離職理由が会社都合として扱われるのは、「倒産」「解雇」「大量離職」「退職勧奨」など、会社の都合によって退職を余儀なくされた人が当てはまります。
ただし、労働者側に重大な違反行為や犯罪行為などがあった場合に勧告される「懲戒解雇」は会社都合とはなりません。
会社都合退職の場合は、急な退職によって転職するための準備期間が短いことが考えられるため、失業給付金が受給できる期間が長く設定されています。「会社都合退職は転職に不利?自己都合との違いや応募先にばれる可能性を解説」のコラムも併せてご覧ください。

自己都合退職とは

自分の意志で退職する場合は「自己都合退職」となります。
自分のタイミングで退職・転職日に備えることができると考えられているので、会社都合退職に比べると受給期間は少なめです。「自己都合退職。会社都合との違いは?」のコラムでも、違いについて詳しく解説しています。
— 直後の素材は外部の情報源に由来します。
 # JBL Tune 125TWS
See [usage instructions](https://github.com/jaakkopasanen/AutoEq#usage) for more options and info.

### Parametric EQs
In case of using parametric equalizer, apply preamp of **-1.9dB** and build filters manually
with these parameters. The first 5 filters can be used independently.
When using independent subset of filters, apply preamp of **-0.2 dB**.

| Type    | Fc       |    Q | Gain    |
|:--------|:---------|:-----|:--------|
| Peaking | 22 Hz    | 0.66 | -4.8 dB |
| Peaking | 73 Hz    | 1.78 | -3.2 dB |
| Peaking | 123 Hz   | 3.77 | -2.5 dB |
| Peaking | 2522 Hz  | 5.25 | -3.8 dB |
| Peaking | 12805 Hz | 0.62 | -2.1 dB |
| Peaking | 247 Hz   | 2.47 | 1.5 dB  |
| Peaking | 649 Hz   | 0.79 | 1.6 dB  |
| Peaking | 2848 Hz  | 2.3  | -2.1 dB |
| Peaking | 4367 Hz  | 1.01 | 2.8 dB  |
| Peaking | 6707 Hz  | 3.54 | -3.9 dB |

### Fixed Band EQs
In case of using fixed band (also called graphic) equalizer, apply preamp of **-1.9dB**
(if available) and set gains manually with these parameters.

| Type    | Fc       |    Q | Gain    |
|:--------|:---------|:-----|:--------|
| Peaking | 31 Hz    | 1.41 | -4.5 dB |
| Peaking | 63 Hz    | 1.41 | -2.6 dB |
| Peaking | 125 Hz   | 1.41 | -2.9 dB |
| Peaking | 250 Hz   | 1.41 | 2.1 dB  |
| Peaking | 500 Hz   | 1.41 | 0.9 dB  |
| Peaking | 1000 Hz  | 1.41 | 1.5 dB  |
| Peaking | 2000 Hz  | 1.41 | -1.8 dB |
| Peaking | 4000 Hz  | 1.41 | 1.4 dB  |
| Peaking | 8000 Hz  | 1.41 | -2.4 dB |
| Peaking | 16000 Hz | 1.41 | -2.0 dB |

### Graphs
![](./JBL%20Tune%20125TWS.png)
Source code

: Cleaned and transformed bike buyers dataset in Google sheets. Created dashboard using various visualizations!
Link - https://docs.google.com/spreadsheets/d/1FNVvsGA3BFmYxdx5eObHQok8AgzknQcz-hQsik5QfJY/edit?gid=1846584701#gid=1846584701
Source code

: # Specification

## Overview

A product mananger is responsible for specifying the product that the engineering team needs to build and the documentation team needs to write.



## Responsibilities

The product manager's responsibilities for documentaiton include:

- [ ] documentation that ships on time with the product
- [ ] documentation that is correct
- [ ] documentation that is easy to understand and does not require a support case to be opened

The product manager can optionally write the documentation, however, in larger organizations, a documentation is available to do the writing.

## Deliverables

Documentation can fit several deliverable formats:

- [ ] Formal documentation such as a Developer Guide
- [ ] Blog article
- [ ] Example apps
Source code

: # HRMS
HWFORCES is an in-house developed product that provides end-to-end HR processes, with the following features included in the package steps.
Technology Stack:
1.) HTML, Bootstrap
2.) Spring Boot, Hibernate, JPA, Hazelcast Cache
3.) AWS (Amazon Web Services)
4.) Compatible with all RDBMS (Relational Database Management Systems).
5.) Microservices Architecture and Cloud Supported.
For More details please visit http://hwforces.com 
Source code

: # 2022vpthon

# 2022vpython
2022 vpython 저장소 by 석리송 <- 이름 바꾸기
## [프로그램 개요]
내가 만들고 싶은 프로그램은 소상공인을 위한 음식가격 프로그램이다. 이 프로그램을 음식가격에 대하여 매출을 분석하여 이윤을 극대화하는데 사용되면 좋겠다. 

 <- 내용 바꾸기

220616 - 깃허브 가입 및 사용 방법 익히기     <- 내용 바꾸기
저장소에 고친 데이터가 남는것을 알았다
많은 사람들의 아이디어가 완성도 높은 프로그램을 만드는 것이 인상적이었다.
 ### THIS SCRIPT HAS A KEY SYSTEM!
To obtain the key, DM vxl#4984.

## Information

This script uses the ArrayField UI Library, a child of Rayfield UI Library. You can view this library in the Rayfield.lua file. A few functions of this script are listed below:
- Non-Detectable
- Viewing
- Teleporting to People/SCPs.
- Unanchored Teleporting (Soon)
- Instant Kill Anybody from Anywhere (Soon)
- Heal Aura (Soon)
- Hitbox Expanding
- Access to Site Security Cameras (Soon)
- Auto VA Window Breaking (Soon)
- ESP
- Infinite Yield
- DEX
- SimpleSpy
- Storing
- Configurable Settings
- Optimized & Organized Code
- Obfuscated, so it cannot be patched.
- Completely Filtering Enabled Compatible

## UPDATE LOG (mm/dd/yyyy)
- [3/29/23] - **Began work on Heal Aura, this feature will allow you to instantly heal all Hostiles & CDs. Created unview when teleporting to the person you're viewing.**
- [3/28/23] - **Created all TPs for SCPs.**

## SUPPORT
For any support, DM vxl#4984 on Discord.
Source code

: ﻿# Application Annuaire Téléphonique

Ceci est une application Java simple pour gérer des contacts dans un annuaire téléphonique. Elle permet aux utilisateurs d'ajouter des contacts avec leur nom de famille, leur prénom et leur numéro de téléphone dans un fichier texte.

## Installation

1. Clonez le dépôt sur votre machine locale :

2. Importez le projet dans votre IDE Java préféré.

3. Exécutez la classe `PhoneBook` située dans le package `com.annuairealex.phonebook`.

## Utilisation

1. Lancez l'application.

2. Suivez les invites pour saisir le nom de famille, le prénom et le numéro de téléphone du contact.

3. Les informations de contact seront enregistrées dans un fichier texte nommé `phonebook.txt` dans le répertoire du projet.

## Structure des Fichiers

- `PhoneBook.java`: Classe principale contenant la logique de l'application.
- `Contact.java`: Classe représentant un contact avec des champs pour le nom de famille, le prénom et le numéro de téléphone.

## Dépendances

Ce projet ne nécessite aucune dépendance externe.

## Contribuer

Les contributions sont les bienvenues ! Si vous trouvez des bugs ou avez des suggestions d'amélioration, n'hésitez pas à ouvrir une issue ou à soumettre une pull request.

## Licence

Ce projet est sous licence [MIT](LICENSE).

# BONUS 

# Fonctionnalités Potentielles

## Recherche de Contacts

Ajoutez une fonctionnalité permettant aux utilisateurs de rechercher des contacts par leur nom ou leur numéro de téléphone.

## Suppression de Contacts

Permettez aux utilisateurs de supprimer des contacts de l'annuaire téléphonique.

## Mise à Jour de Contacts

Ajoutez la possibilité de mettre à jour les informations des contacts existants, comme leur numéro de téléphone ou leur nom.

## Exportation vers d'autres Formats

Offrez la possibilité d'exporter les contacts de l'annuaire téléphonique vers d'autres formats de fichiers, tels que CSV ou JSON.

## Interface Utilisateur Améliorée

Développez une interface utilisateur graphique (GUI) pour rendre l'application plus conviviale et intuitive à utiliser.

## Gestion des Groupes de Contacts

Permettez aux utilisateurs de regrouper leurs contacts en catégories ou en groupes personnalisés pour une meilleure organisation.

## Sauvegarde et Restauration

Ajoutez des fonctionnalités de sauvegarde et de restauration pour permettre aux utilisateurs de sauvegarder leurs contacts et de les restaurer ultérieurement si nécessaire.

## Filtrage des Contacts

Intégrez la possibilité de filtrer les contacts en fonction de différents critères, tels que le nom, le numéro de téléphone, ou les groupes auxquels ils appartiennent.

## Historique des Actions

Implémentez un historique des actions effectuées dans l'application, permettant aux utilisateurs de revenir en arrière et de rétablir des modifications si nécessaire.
自己都合退職でも理由によっては会社都合として扱われることがある

会社側から故意に退職に追い込まれた、勧められた、労働状況が極めて劣悪である、セクハラまたはパワハラの被害にあっていたなど、「労働環境が原因で退職を決断した」というケースもあります。このように、自己都合として退職してもその理由が会社側にあったと判断される場合は「会社都合」として取り扱われることもあるので、退職する際は自分が当てはまるかチェックしておきましょう。

失業保険の受給の流れ

失業保険の受け取りの流れを手順で紹介します。失業保険の受給を検討されている人や退職を考えている人は頭に入れておいてください。

1.必要書類を準備する

失業保険の受給にあたり必要となる書類を準備しましょう。雇用保険被保険者離職票とは退職する際に企業から直接渡される場合もあれば、後日郵送される場合もあります。もしも手元に届かない場合は、ハローワークを通じて提出を企業へ促すことも可能です。

・雇用保険被保険者離職票(1,2)
・マイナンバーカード
・身分証明書(運転免許証や資格証明書などの顔写真入りのもの)
・印鑑
・証明写真2枚
・本人名義の通帳またはキャッシュカード

失業保険の受給に必要な書類については、「雇用保険受給資格者証とは? いつどこでもらえる?見方や再発行方法も解説!」「離職票がもらえない!くれないのは違法?ハローワークへの問い合わせも解説」のコラムも参考になるでしょう。

2.ハローワークで失業保険の申請を行う

必要書類や準備物が揃ったら、お住まいの地域を管轄するハローワークへ行きましょう。失業保険を受給するためにはハローワークの求職者登録が必要です。登録後に必要書類と準備物を提出し、受給要件を満たしているのかをハローワーク側に確認してもらいます。

3.説明会の参加と求職活動の報告を行う

受給要件を満たし、受給可能となった場合は受給者向けの説明会に参加することになります。「受給者のしおり」が渡されますので、内容を確認しておきましょう。説明会では、失業保険受給についての必要事項の説明が行われます。説明会に参加すると、雇用保険受給資格者証と失業申請書を渡され、第1回の失業認定日が決定。なお、失業保険は求職活動を行っている人に対して支給されるものです。求職活動の記録は失業保険の受給要件を満たすために提出しなければなりませんので、必ず保管や記録しておいてください。

4.失業保険を受け取る

失業認定日が決定したら認定日にハローワークへ行き、説明会で受け取っていた失業認定申告書に求職活動の状況等を記入した上で、雇用保険受給資格者証とともに提出をしてください。また、失業認定は、原則として4週間に1度行われます。失業の認定が行われたら認定日から通常5営業日で、指定した金融機関の預金口座に基本手当が支給されます。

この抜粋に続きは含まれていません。